My small-town location, compounded by parenthood and a massively absorbing job, means that I only see good theater a few times a year, at best. On our latest urban-fix-weekend, though, we scored tickets for David Grieg’s “The Strange Undoing of Prudencia Hart,” a bizarre and funny musical staged in a pub. The main character is a female grad student obsessed with Scottish border ballads, so the work begins surreally with a parody of academic papers, but then she meets the devil and things get seriously crazy. It’s not a perfect play but the damn thing is in verse, it’s all about the boundaries of the fantastic, and it works. The Washington, D.C. run is over but if a portal opens near you, it’s worth entering.

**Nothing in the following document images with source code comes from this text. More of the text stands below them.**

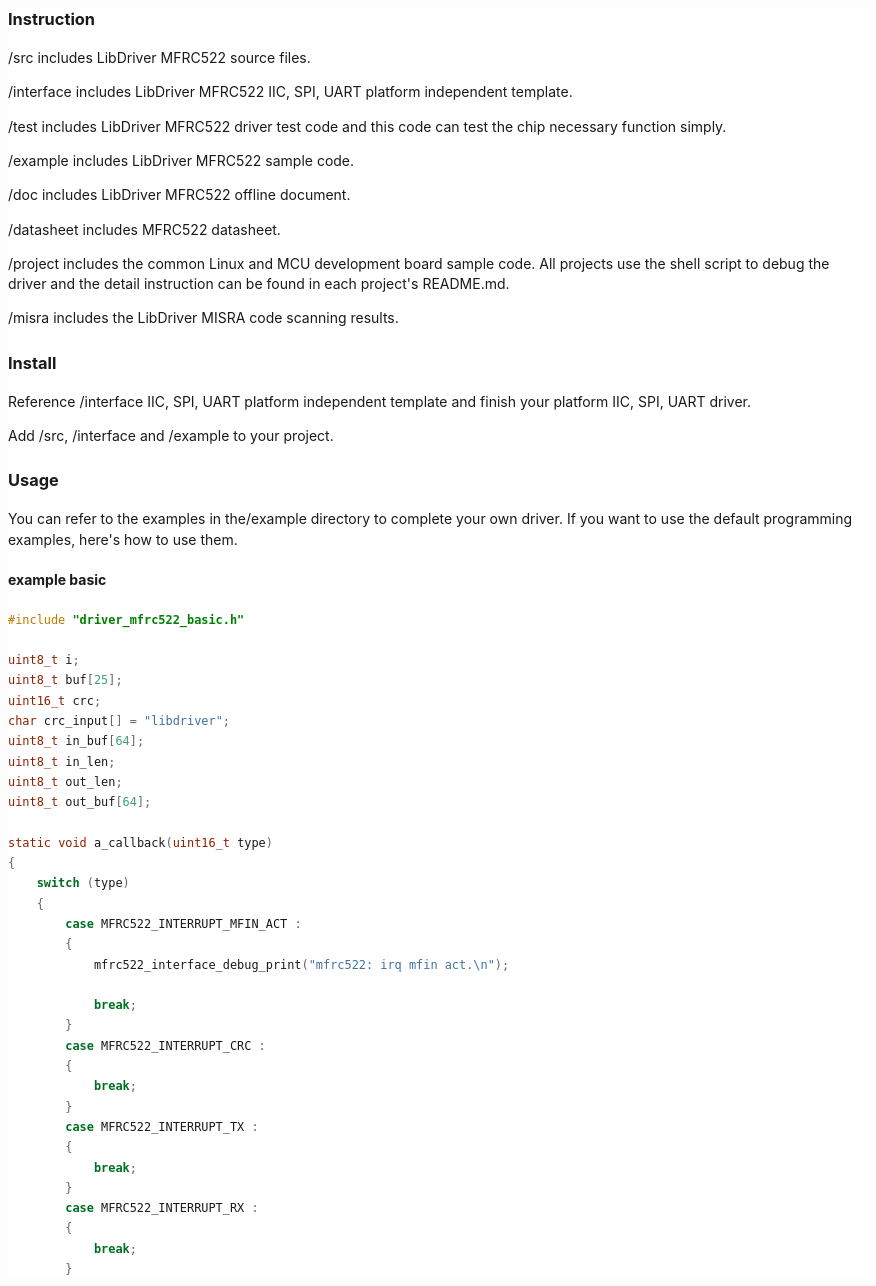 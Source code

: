 ### Instruction

/src includes LibDriver MFRC522 source files.

/interface includes LibDriver MFRC522 IIC, SPI, UART platform independent template.

/test includes LibDriver MFRC522 driver test code and this code can test the chip necessary function simply.

/example includes LibDriver MFRC522 sample code.

/doc includes LibDriver MFRC522 offline document.

/datasheet includes MFRC522 datasheet.

/project includes the common Linux and MCU development board sample code. All projects use the shell script to debug the driver and the detail instruction can be found in each project's README.md.

/misra includes the LibDriver MISRA code scanning results.

### Install

Reference /interface IIC, SPI, UART platform independent template and finish your platform IIC, SPI, UART  driver.

Add /src, /interface and /example to your project.

### Usage

You can refer to the examples in the/example directory to complete your own driver. If you want to use the default programming examples, here's how to use them.

#### example basic

```C
#include "driver_mfrc522_basic.h"

uint8_t i;
uint8_t buf[25];
uint16_t crc;
char crc_input[] = "libdriver"; 
uint8_t in_buf[64];
uint8_t in_len;
uint8_t out_len;
uint8_t out_buf[64];

static void a_callback(uint16_t type)
{
    switch (type)
    {
        case MFRC522_INTERRUPT_MFIN_ACT :
        {
            mfrc522_interface_debug_print("mfrc522: irq mfin act.\n");
            
            break;
        }
        case MFRC522_INTERRUPT_CRC :
        {
            break;
        }
        case MFRC522_INTERRUPT_TX :
        {
            break;
        }
        case MFRC522_INTERRUPT_RX :
        {
            break;
        }
```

Otherwise, the stuff in my “watching” category isn’t surprising. I’ll end, though, with what I wish I could see. After my fiction-writing superhero-obsessed spouse Chris Gavaler mused aloud about this, I can’t get the idea out of my head. Why can’t Doctor Who visit other BBC shows/ universes, like Merlin or Sherlock? Neil Gaiman, episode-writer-extraordinaire, if you’re listening, here is my challenge: in 2013, presuming we all survive that long, I am looking forward to sipping eggnog in front of “A Very Special Doctor Who Meets Downtown Abbey Christmas Special.”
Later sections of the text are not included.